Until Chapter 9 (Resistance: How to Tackle internal and External Barriers) I was reading the whole book as it relates to you.
But when it got to this vantage point: mutually exclusive, or as he calls it “incompatible wishes” it suddenly became very personal to me.
OMG… I have all these incompatible wishes: I want to stay and I want to go, I want to throw away and I want to keep it, I want integrity but I also want to money that has no integrity… ugh.
When I look at daily activities… like going on a sales webinar, like today, I saw that I want the program they were selling, because it’s interesting… but at the same time I want to stay focused on my own business… and I have to be able to say no, and find the interesting in what is inside my focus.

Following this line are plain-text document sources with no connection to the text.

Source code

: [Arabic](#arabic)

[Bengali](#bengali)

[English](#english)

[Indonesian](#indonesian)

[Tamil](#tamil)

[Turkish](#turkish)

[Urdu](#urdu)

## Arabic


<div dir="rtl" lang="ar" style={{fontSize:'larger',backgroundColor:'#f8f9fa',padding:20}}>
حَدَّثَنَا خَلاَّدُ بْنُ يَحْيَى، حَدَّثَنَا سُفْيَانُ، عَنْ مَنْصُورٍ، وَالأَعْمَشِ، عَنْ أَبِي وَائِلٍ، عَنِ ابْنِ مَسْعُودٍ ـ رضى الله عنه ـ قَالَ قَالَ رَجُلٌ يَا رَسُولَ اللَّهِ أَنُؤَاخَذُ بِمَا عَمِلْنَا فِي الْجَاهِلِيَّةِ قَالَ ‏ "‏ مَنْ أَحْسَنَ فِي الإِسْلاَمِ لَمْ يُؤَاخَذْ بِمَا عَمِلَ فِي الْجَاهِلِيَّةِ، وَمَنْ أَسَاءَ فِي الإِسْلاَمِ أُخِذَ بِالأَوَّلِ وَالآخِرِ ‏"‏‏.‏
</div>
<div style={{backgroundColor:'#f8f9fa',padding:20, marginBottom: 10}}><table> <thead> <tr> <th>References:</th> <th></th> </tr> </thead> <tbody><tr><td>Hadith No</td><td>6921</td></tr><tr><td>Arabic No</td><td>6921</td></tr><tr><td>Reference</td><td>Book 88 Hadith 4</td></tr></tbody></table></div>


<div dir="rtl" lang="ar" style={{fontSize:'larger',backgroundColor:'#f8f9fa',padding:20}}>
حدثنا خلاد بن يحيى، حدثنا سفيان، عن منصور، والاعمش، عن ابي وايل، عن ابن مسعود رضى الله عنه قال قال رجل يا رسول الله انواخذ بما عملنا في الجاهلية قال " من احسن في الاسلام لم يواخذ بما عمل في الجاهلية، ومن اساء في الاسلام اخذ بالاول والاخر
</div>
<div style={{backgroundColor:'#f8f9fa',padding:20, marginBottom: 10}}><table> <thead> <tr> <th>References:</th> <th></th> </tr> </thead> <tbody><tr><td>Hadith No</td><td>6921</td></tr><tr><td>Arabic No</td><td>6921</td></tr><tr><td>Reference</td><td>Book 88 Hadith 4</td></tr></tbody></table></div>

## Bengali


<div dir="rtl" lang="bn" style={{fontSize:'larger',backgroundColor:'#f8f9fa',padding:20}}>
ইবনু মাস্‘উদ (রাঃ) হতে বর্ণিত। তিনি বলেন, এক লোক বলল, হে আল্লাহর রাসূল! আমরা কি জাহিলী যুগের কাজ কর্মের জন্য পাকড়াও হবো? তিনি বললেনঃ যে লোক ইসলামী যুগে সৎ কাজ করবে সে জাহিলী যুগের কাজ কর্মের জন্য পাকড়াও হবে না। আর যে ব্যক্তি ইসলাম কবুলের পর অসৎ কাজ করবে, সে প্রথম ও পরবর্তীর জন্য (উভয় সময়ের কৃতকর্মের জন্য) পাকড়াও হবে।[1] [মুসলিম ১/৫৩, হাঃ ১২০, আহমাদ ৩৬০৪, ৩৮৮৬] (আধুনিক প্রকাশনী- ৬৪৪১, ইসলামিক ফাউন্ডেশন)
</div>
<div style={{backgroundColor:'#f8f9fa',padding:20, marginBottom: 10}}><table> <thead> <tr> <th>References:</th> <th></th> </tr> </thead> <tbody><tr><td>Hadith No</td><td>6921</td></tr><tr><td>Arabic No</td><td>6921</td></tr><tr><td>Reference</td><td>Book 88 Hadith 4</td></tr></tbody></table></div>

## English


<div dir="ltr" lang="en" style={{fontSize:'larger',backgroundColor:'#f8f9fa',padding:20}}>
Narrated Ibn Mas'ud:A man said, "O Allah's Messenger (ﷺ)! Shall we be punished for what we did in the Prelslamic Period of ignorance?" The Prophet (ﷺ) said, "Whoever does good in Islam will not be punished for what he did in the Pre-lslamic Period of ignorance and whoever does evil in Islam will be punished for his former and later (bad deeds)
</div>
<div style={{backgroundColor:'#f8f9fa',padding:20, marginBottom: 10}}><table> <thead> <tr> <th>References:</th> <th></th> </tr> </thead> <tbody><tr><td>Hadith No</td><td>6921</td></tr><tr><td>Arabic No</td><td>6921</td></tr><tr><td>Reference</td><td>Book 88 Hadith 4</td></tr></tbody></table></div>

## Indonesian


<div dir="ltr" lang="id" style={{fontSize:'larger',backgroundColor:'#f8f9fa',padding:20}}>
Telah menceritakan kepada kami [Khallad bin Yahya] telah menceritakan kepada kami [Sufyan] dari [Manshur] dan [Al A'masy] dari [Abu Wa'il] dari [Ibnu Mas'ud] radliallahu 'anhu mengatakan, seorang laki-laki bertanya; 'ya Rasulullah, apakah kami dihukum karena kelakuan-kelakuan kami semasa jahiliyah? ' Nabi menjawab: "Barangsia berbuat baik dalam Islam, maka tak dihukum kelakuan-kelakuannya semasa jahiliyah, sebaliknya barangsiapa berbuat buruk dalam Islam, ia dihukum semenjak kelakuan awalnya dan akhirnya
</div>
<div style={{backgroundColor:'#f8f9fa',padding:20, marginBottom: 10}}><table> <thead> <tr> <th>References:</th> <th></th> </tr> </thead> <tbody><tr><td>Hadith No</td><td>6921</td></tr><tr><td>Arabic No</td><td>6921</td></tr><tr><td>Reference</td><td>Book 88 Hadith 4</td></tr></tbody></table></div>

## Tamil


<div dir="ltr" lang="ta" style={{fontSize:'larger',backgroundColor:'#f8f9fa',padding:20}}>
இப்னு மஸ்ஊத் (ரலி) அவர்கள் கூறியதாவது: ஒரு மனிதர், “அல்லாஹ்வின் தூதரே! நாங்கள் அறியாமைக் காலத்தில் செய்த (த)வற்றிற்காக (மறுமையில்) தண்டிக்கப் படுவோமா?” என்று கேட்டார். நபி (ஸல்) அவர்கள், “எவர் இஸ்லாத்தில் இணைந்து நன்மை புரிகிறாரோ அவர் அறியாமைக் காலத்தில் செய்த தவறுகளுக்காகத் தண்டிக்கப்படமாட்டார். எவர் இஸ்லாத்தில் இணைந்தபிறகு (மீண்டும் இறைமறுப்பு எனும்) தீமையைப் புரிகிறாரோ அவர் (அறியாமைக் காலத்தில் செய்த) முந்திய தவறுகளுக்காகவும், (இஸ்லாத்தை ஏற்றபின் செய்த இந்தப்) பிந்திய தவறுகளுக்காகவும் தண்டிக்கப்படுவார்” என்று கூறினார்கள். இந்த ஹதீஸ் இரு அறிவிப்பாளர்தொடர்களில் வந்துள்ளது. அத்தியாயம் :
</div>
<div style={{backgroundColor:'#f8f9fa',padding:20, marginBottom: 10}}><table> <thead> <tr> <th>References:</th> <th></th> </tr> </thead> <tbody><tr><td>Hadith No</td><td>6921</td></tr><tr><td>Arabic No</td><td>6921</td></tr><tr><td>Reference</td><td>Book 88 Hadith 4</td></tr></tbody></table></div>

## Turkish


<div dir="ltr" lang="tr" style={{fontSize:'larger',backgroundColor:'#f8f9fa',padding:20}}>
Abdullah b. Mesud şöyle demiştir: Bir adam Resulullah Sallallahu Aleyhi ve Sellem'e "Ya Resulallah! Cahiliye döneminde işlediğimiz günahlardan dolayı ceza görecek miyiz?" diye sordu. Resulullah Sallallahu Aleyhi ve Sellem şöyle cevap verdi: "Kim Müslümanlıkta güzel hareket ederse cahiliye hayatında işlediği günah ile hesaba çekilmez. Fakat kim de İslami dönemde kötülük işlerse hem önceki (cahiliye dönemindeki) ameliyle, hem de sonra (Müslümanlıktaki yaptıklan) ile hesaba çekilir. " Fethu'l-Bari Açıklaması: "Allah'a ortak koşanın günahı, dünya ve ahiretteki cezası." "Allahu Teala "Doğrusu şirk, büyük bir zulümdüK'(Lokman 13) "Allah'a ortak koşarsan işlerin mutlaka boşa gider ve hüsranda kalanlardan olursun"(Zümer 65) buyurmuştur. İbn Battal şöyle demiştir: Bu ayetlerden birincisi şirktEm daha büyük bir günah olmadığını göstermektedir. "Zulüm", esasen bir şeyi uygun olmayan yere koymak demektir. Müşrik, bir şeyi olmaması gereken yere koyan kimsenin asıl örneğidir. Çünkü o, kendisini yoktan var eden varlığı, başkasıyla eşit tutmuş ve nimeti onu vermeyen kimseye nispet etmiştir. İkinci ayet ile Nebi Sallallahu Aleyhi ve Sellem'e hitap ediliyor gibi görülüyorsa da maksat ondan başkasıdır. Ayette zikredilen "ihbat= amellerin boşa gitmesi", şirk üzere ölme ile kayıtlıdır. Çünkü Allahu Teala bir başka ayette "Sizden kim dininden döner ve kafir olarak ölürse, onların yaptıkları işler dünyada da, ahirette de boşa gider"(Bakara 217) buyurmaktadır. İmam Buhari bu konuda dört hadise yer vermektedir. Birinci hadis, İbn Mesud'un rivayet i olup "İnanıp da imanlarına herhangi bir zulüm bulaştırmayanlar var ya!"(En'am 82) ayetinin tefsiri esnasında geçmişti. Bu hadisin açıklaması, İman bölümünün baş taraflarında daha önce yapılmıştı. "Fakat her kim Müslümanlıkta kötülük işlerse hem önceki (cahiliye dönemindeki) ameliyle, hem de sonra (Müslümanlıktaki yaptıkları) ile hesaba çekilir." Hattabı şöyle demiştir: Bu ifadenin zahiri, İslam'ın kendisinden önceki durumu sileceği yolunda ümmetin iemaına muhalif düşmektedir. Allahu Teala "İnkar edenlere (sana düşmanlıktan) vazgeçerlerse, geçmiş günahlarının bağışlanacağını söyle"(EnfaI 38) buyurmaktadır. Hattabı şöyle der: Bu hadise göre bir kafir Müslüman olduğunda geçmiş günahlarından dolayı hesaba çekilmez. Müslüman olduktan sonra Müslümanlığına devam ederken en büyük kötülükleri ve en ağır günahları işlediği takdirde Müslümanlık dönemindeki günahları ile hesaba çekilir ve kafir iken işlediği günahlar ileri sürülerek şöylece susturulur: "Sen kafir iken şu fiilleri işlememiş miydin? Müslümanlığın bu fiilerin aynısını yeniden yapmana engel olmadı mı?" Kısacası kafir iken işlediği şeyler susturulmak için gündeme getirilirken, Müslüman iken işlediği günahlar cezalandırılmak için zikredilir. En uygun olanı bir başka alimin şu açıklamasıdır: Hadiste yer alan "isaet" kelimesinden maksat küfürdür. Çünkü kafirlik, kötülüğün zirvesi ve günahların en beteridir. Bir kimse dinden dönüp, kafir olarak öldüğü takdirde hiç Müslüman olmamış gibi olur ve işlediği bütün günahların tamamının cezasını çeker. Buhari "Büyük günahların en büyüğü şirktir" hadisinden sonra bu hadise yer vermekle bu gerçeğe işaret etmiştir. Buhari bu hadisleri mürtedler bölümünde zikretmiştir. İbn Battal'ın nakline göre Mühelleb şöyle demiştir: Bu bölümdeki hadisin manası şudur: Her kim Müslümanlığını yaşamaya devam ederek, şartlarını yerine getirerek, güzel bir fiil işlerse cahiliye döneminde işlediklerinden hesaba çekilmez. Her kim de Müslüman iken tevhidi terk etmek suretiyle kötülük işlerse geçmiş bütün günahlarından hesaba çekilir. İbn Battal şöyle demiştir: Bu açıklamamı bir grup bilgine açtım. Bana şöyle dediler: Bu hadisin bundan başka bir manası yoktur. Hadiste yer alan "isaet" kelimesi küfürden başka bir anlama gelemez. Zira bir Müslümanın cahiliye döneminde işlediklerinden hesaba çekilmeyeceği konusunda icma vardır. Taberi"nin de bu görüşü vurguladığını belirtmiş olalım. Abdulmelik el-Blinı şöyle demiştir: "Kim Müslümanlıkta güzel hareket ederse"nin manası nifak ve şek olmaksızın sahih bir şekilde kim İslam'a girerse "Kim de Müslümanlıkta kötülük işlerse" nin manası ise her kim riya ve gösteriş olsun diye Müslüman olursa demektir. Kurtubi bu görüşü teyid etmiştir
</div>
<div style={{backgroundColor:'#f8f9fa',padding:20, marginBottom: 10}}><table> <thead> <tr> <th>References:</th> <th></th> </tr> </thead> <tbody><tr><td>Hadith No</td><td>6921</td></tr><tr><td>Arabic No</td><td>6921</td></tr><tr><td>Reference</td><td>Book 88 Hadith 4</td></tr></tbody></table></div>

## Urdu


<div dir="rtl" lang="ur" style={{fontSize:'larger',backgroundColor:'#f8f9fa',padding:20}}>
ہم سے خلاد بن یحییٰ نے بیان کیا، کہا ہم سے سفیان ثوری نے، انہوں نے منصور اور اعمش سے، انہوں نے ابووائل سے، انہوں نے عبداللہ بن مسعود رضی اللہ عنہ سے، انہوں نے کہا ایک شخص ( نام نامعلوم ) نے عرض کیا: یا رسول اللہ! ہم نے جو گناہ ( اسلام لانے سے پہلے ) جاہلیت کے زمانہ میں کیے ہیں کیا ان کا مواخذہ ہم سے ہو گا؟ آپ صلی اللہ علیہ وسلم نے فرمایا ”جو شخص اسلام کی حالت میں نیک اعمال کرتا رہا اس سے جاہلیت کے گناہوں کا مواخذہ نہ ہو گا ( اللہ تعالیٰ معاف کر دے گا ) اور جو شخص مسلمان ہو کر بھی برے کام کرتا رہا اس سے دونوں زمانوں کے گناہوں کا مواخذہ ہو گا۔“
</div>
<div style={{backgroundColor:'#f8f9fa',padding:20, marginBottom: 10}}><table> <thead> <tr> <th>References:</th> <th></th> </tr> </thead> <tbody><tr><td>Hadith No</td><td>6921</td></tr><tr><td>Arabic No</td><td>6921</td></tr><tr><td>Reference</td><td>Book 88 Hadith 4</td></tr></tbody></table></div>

I want a ton of incompatible things… 1
And I get massive anxiety when the idea of making a decision, abandoning an activity, throwing away some stuff, terminating a contract, anything that involves choosing.
Because this is so important to me, and it may be important to you, this is the ultimate goal of our What’s the Truth About you workshop on Tuesday, December 6. Oh, that is tomorrow?
We’ll look into what are the incompatible wishes that you are unable or unwilling to face…
You are under the delusion that you can have both… and even though one of my favorite sayings is “have your cake and eat it too”… in certain cases that looks very different than having incompatible wishes.
Incompatible wishes are true either or.
Even though they may have aspects of “this and that”… not until you let go of one side of the “or” equation.
Like asking “Is this a distraction” and if it says “yes” then say “no” to it…
Like I did today.
I don’t want to give the time of day to people who are not willing to wing $5 for personal coaching…
You know who you are… Stingy as the stingy does…
The other requirement will be (for participation) to have your starting point measurements… I need your soul correction, etc. to be able to coach you effectively…
Have your report handy… don’t expect me to dig it up. When I ask for it, be prepared to copy and paste it into the questions area of the webinar.
- This is from a sermon… I didn’t write it. But it is almost perfect…
We must sometimes remove habits, relationships, expectations and more from our lives in order to make room for the fresh, new things “God” will do in us.
We all have dead things in our lives which need to go away.
We all have unhealthy habits, patterns or imbalances which need to go away.
Sometimes we need to let go of good things so that we can make room for the best things.
Every rule has exceptions. Marriage is the exception to the rule of necessary endings.
Marriage is a covenant among two people and God.
Ending the marriage is almost never the best solution.
Ending unrealistic expectations or unhealthy patterns within the marriage may be the best solution.
Feelings and desires are unreliable guides when determining what is and is not necessary for life.
If you “listen to your heart” you will never be able to let go of the things which are harmful for you.
Unwillingness to let go eventually becomes inability to let go.
Inability to let go of something is addiction.
Addiction is the road to destruction.
Even though He was God, He let go of His status so that He could come to earth and became a man.
Even though He was the creator, He let go of His authority so that He could give up His life as the payment for sin.
By letting go of everything, Jesus made room in eternity for everyone (including you).
In Revelation, all things are ended so that all things can be made new.
Every time we let go of something, we make room in our lives for something new and better.